Ähnlich ist es mit dem Fernsehprogramm. Letztes Wochenende noch habe ich mich da ein wenig durchgezappt und musste feststellen, dass nur noch wenig von dem Programm aus meiner Jugend geblieben ist. Es laufen nicht mal Filme um 20:15. Gar keine. Es sind entweder Serien, bei den ich den Einstieg wohl oder übel verpasst habe, Reality-Sendungen oder groß aufgeplusterte Sendungen a lá „Supertalent“. Na ob alle sich nun auf Netflix und Co. rumtummeln. Lohnt es sich nicht mehr Filme in den Privaten Sendern zu zeigen. Das kann sein.

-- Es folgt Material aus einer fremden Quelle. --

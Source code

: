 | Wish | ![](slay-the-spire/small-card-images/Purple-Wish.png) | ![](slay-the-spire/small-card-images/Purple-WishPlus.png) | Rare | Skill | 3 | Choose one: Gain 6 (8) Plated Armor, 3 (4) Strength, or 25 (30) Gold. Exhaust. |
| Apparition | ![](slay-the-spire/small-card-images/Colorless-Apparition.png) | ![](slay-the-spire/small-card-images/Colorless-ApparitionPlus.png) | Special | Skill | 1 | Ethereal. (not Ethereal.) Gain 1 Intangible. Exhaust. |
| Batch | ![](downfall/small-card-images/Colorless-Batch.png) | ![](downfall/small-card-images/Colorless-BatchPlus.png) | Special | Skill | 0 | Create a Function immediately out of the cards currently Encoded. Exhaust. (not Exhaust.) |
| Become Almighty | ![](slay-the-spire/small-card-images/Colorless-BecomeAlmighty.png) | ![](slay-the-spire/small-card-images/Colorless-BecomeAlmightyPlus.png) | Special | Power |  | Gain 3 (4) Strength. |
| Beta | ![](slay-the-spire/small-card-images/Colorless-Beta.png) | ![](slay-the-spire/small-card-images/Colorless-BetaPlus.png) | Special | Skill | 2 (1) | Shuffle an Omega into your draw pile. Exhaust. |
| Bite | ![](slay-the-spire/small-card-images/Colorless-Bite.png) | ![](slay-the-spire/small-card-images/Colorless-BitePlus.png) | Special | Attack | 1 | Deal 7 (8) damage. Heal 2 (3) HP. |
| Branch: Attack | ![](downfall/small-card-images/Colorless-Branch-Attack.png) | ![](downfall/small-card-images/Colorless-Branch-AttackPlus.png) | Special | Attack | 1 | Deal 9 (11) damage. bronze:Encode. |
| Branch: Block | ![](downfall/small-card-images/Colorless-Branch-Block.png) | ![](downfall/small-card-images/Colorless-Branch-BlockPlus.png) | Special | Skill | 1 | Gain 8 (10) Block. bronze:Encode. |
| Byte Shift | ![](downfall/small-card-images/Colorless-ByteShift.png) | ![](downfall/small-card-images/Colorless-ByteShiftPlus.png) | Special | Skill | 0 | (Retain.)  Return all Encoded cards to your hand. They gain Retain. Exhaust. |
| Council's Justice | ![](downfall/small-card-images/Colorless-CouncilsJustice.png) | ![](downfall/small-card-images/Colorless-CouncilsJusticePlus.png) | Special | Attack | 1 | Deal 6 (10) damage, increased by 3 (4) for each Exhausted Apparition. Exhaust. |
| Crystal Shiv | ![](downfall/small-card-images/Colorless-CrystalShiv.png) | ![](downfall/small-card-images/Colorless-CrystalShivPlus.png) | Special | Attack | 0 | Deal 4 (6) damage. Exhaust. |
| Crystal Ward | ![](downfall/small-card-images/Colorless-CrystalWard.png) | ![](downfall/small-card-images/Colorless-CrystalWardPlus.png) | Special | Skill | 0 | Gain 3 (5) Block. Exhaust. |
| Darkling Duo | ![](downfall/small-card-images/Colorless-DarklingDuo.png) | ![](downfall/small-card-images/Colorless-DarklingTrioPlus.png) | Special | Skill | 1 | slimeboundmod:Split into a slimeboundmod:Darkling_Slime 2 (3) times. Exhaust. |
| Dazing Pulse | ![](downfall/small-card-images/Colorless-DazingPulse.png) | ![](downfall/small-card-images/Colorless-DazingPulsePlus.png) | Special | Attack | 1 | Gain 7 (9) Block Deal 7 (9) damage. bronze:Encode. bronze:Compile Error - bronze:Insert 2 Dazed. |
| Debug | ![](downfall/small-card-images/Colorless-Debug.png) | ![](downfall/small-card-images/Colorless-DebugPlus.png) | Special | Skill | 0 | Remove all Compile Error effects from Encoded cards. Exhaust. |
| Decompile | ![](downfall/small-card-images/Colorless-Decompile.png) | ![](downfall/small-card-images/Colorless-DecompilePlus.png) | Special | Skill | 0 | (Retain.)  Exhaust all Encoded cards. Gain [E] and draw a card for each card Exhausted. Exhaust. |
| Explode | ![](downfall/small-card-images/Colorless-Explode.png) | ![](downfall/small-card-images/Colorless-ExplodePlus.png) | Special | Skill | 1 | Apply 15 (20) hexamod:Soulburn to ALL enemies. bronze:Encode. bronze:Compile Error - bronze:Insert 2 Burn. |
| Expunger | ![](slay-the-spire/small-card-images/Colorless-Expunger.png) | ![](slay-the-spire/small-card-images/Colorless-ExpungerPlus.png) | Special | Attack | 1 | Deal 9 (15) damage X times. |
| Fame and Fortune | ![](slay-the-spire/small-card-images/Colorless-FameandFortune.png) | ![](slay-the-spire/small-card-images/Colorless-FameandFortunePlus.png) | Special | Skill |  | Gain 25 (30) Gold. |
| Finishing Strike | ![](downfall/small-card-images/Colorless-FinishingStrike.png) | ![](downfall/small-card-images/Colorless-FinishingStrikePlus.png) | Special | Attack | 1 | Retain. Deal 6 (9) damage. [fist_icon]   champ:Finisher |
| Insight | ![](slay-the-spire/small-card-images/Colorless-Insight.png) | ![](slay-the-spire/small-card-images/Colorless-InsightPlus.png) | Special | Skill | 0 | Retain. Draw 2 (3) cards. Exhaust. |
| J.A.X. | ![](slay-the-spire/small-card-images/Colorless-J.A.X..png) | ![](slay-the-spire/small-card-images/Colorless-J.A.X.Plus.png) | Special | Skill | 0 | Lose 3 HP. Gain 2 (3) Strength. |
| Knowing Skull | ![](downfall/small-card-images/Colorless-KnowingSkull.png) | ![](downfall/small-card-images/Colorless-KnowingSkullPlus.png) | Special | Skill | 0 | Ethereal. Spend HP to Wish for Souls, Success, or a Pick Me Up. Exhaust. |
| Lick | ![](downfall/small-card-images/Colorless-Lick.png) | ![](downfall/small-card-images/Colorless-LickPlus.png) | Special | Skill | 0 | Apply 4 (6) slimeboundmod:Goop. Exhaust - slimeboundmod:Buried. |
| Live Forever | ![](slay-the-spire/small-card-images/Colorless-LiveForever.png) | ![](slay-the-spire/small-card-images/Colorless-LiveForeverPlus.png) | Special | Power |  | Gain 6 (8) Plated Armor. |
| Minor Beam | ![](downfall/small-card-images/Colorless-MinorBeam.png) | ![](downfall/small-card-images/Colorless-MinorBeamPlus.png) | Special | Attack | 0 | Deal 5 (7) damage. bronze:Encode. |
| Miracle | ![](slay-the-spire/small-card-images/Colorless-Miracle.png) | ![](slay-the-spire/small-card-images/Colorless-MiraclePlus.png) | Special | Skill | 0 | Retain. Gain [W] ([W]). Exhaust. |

„Neues zu produzieren ist immer auf die eine oder auf die andere Art mit einem Rückzug verbunden, sei dieser nun auf das soziale Umfeld oder das bestehende formale Konventionen bezogen; angesichts der Dominanz sozialer Netzwerke mit ihren endlosen Möglichkeiten zu Mikrotakten und einer Flut von YouTube-Links im Cyberspace jedoch wird ein solcher Rückzug schwieriger den je.“ (Mark Fischer „Gespenster meines Lebens“ Edition Tiamat S. 27)

Auf YouTube wird mir erklärt, wie ich mir die Augen zu schminken habe und was es im Drogeriemarkt essenziel zu kaufen gilt. Ich wusste bis dato gar nicht, dass ich diese Dinge brauchen würde. Die junge Dame auf dem Bildschirm preist die Konsumgüter aber so herrlich an, die schaue ich mir bei dm nächstes mal genauer an, oder? Nein, eher nicht. Aber ich habe gerade 15:07 Minuten meiner Zeit damit zugebracht, mir das Haul-Video dieser jungen Dame anzuschauen und hatte wohl noch Spaß dabei.

„Die alten Konsum-, Vertriebs- und Handelsmuster lösen sich auf, das physische Objekt tritt hinter den Download zurück, Platten- und CD-Läden schließen, Cover-Art verschwindet“ (Mark Fischer „Gespenster meines Lebens“ Edition Tiamat S. 27)

Wir leben in einer Zeit des Recyclings. Dies beziehe ich nicht auf die Mülltrennung, die anscheinend eh nicht bei allen Gemeinden so recht funktioniert, sondern auf die Kultur. Größtenteils auf die Popkultur. Dort gibt es nur noch wenig Neues zu entdecken. Eventuell ist es nur meine eigene Meinung. Eventuell. Schauen wir mal bei Spotify rein. Unmengen von Musik, Playlisten zugeschnitten auf den jeweiligen User. Die Maschine weiß, was mir gefällt, oder zu gefallen hat. Nun gut. Spotfy ist bequem. Ich kann mir Lieder aus einer Unzahl von Alben auswählen und sie überall hören. Ich komme gar nicht dazu sie zu vermissen.

Vielleicht ist es am Ende des Tages genau das? Ich vermisse nichts. Zeit fehlt mir, alles andere kann ich im Überfluss mit Filmen, Serien und Musik unterstreichen. Es entsteht eine analoge Leere. Wobei die Vielfalt an digitalen Waren wächst. Qualität außen vor. Ich vergesse schneller als ich aufnehmen kann, trotz „Likes“ und vielen Möglichkeiten sich im Internet (z. B. Cloud) Archive und Merkzettel zu erstellen, vergesse ich, dass ich diese Merkzettel habe. Ich kann nach ihnen nicht greifen, also spüre ich sie nicht.